Instructions to follow
Every line of the data below should be repeated exactly, and no picture should be copied.

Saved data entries
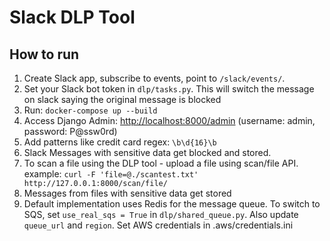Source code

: # Slack DLP Tool

## How to run

1. Create Slack app, subscribe to events, point to `/slack/events/`.
2. Set your Slack bot token in `dlp/tasks.py`. This will switch the message on slack saying the original message is blocked
3. Run: `docker-compose up --build`
4. Access Django Admin: [http://localhost:8000/admin](http://localhost:8000/admin) (username: admin, password: P@ssw0rd)
5. Add patterns like credit card regex: `\b\d{16}\b`
6. Slack Messages with sensitive data get blocked and stored.
7. To scan a file using the DLP tool - upload a file using scan/file API. example: `curl -F 'file=@./scantest.txt' http://127.0.0.1:8000/scan/file/`
8. Messages from files with sensitive data get stored
9. Default implementation uses Redis for the message queue. To switch to SQS, set `use_real_sqs = True` in  `dlp/shared_queue.py`. Also update `queue_url` and `region`. Set AWS credentials in .aws/credentials.ini

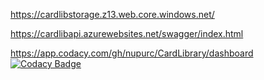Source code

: https://cardlibstorage.z13.web.core.windows.net/

https://cardlibapi.azurewebsites.net/swagger/index.html

https://app.codacy.com/gh/nupurc/CardLibrary/dashboard
[![Codacy Badge](https://app.codacy.com/project/badge/Grade/eb7d8e310bee40b1bb9482f334a69d18)](https://www.codacy.com/gh/nupurc/CardLibrary/dashboard?utm_source=github.com&amp;utm_medium=referral&amp;utm_content=nupurc/CardLibrary&amp;utm_campaign=Badge_Grade)
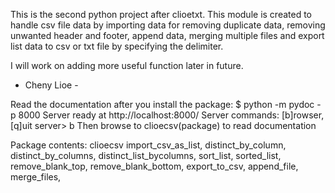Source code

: This is the second python project after clioetxt.
This module is created to handle csv file data by importing data for removing duplicate data, removing unwanted header and footer, append data, merging multiple files and export list data to csv or txt file by specifying the delimiter.

I will work on adding more useful function later in future.

- Cheny Lioe -

Read the documentation after you install the package:
$ python -m pydoc -p 8000
Server ready at http://localhost:8000/
Server commands: [b]rowser, [q]uit
server> b
Then browse to clioecsv(package) to read documentation

Package contents:  clioecsv 
import_csv_as_list, distinct_by_column, distinct_by_columns, distinct_list_bycolumns, sort_list, sorted_list, remove_blank_top, remove_blank_bottom, export_to_csv, append_file, merge_files, 

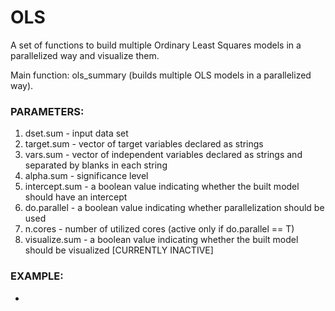 # OLS
A set of functions to build multiple Ordinary Least Squares models in a parallelized way and visualize them.

Main function: ols_summary (builds multiple OLS models in a parallelized way).

### PARAMETERS:

1) dset.sum - input data set
2) target.sum - vector of target variables declared as strings
3) vars.sum - vector of independent variables declared as strings
              and separated by blanks in each string
4) alpha.sum - significance level
5) intercept.sum - a boolean value indicating whether the built model
              should have an intercept
6) do.parallel - a boolean value indicating whether parallelization
              should be used
7) n.cores - number of utilized cores (active only if do.parallel == T)
6) visualize.sum  - a boolean value indicating whether the built model
              should be visualized [CURRENTLY INACTIVE]
              
### EXAMPLE:

-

Output
Source code

: # Slack DLP Tool

## How to run

1. Create Slack app, subscribe to events, point to `/slack/events/`.
2. Set your Slack bot token in `dlp/tasks.py`. This will switch the message on slack saying the original message is blocked
3. Run: `docker-compose up --build`
4. Access Django Admin: [http://localhost:8000/admin](http://localhost:8000/admin) (username: admin, password: P@ssw0rd)
5. Add patterns like credit card regex: `\b\d{16}\b`
6. Slack Messages with sensitive data get blocked and stored.
7. To scan a file using the DLP tool - upload a file using scan/file API. example: `curl -F 'file=@./scantest.txt' http://127.0.0.1:8000/scan/file/`
8. Messages from files with sensitive data get stored
9. Default implementation uses Redis for the message queue. To switch to SQS, set `use_real_sqs = True` in  `dlp/shared_queue.py`. Also update `queue_url` and `region`. Set AWS credentials in .aws/credentials.ini

Source code

: https://cardlibstorage.z13.web.core.windows.net/

https://cardlibapi.azurewebsites.net/swagger/index.html

https://app.codacy.com/gh/nupurc/CardLibrary/dashboard
[![Codacy Badge](https://app.codacy.com/project/badge/Grade/eb7d8e310bee40b1bb9482f334a69d18)](https://www.codacy.com/gh/nupurc/CardLibrary/dashboard?utm_source=github.com&amp;utm_medium=referral&amp;utm_content=nupurc/CardLibrary&amp;utm_campaign=Badge_Grade)
Source code

: This is the second python project after clioetxt.
This module is created to handle csv file data by importing data for removing duplicate data, removing unwanted header and footer, append data, merging multiple files and export list data to csv or txt file by specifying the delimiter.

I will work on adding more useful function later in future.

- Cheny Lioe -

Read the documentation after you install the package:
$ python -m pydoc -p 8000
Server ready at http://localhost:8000/
Server commands: [b]rowser, [q]uit
server> b
Then browse to clioecsv(package) to read documentation

Package contents:  clioecsv 
import_csv_as_list, distinct_by_column, distinct_by_columns, distinct_list_bycolumns, sort_list, sorted_list, remove_blank_top, remove_blank_bottom, export_to_csv, append_file, merge_files, 

 # OLS
A set of functions to build multiple Ordinary Least Squares models in a parallelized way and visualize them.

Main function: ols_summary (builds multiple OLS models in a parallelized way).

### PARAMETERS:

1) dset.sum - input data set
2) target.sum - vector of target variables declared as strings
3) vars.sum - vector of independent variables declared as strings
              and separated by blanks in each string
4) alpha.sum - significance level
5) intercept.sum - a boolean value indicating whether the built model
              should have an intercept
6) do.parallel - a boolean value indicating whether parallelization
              should be used
7) n.cores - number of utilized cores (active only if do.parallel == T)
6) visualize.sum  - a boolean value indicating whether the built model
              should be visualized [CURRENTLY INACTIVE]
              
### EXAMPLE:

-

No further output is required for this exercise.